● **What this task involves**
When you repeat the entries, reproduce each line exactly and omit every picture.

*** Data to examine Section Begins ***

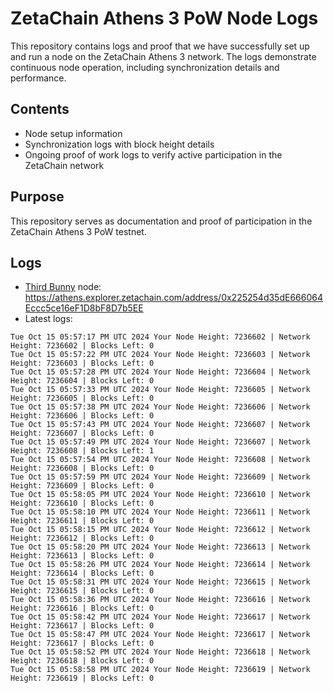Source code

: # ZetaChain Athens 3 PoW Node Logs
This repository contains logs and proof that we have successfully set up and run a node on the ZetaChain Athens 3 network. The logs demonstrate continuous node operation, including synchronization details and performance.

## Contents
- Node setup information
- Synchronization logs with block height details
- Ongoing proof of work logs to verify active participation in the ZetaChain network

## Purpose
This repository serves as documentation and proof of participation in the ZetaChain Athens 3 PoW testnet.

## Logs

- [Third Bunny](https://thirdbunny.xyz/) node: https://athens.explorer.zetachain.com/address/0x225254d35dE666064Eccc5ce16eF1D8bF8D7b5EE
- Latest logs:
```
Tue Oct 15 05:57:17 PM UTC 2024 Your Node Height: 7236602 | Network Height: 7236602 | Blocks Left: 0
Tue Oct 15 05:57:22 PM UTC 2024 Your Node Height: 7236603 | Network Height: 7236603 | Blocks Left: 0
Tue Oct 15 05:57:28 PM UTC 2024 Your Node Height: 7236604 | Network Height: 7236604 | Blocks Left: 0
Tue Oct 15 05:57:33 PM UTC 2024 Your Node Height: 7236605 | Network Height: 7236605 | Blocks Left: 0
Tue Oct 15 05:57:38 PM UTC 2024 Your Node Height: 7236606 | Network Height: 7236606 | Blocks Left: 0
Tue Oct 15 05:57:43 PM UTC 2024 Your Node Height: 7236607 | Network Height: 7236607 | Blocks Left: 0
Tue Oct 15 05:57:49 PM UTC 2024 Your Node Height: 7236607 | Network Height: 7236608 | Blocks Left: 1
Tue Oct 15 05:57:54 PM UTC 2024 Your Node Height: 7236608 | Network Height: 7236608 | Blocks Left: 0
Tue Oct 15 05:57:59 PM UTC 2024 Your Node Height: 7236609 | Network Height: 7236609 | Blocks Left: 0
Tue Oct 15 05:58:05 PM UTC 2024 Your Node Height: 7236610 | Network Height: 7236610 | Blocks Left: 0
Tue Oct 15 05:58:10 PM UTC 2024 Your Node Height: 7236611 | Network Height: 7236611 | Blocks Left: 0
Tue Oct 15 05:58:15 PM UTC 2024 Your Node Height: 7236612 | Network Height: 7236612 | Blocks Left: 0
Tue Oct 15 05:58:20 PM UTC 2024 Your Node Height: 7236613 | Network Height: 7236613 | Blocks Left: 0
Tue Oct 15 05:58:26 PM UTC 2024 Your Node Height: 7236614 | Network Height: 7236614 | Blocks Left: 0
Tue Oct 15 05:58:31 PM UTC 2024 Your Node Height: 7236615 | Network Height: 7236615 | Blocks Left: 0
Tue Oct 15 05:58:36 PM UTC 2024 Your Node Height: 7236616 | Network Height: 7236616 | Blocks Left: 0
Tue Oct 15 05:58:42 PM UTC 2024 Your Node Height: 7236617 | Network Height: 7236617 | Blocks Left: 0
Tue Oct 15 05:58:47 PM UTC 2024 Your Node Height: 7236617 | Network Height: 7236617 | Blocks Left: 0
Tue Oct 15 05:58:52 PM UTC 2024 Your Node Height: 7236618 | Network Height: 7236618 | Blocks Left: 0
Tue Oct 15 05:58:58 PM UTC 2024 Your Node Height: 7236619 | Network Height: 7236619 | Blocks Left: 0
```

*** Data to examine Section Ends ***

● **Final answer**
Source code

: # ZetaChain Athens 3 PoW Node Logs
This repository contains logs and proof that we have successfully set up and run a node on the ZetaChain Athens 3 network. The logs demonstrate continuous node operation, including synchronization details and performance.

## Contents
- Node setup information
- Synchronization logs with block height details
- Ongoing proof of work logs to verify active participation in the ZetaChain network

## Purpose
This repository serves as documentation and proof of participation in the ZetaChain Athens 3 PoW testnet.

## Logs

- [Third Bunny](https://thirdbunny.xyz/) node: https://athens.explorer.zetachain.com/address/0x225254d35dE666064Eccc5ce16eF1D8bF8D7b5EE
- Latest logs:
```
Tue Oct 15 05:57:17 PM UTC 2024 Your Node Height: 7236602 | Network Height: 7236602 | Blocks Left: 0
Tue Oct 15 05:57:22 PM UTC 2024 Your Node Height: 7236603 | Network Height: 7236603 | Blocks Left: 0
Tue Oct 15 05:57:28 PM UTC 2024 Your Node Height: 7236604 | Network Height: 7236604 | Blocks Left: 0
Tue Oct 15 05:57:33 PM UTC 2024 Your Node Height: 7236605 | Network Height: 7236605 | Blocks Left: 0
Tue Oct 15 05:57:38 PM UTC 2024 Your Node Height: 7236606 | Network Height: 7236606 | Blocks Left: 0
Tue Oct 15 05:57:43 PM UTC 2024 Your Node Height: 7236607 | Network Height: 7236607 | Blocks Left: 0
Tue Oct 15 05:57:49 PM UTC 2024 Your Node Height: 7236607 | Network Height: 7236608 | Blocks Left: 1
Tue Oct 15 05:57:54 PM UTC 2024 Your Node Height: 7236608 | Network Height: 7236608 | Blocks Left: 0
Tue Oct 15 05:57:59 PM UTC 2024 Your Node Height: 7236609 | Network Height: 7236609 | Blocks Left: 0
Tue Oct 15 05:58:05 PM UTC 2024 Your Node Height: 7236610 | Network Height: 7236610 | Blocks Left: 0
Tue Oct 15 05:58:10 PM UTC 2024 Your Node Height: 7236611 | Network Height: 7236611 | Blocks Left: 0
Tue Oct 15 05:58:15 PM UTC 2024 Your Node Height: 7236612 | Network Height: 7236612 | Blocks Left: 0
Tue Oct 15 05:58:20 PM UTC 2024 Your Node Height: 7236613 | Network Height: 7236613 | Blocks Left: 0
Tue Oct 15 05:58:26 PM UTC 2024 Your Node Height: 7236614 | Network Height: 7236614 | Blocks Left: 0
Tue Oct 15 05:58:31 PM UTC 2024 Your Node Height: 7236615 | Network Height: 7236615 | Blocks Left: 0
Tue Oct 15 05:58:36 PM UTC 2024 Your Node Height: 7236616 | Network Height: 7236616 | Blocks Left: 0
Tue Oct 15 05:58:42 PM UTC 2024 Your Node Height: 7236617 | Network Height: 7236617 | Blocks Left: 0
Tue Oct 15 05:58:47 PM UTC 2024 Your Node Height: 7236617 | Network Height: 7236617 | Blocks Left: 0
Tue Oct 15 05:58:52 PM UTC 2024 Your Node Height: 7236618 | Network Height: 7236618 | Blocks Left: 0
Tue Oct 15 05:58:58 PM UTC 2024 Your Node Height: 7236619 | Network Height: 7236619 | Blocks Left: 0
```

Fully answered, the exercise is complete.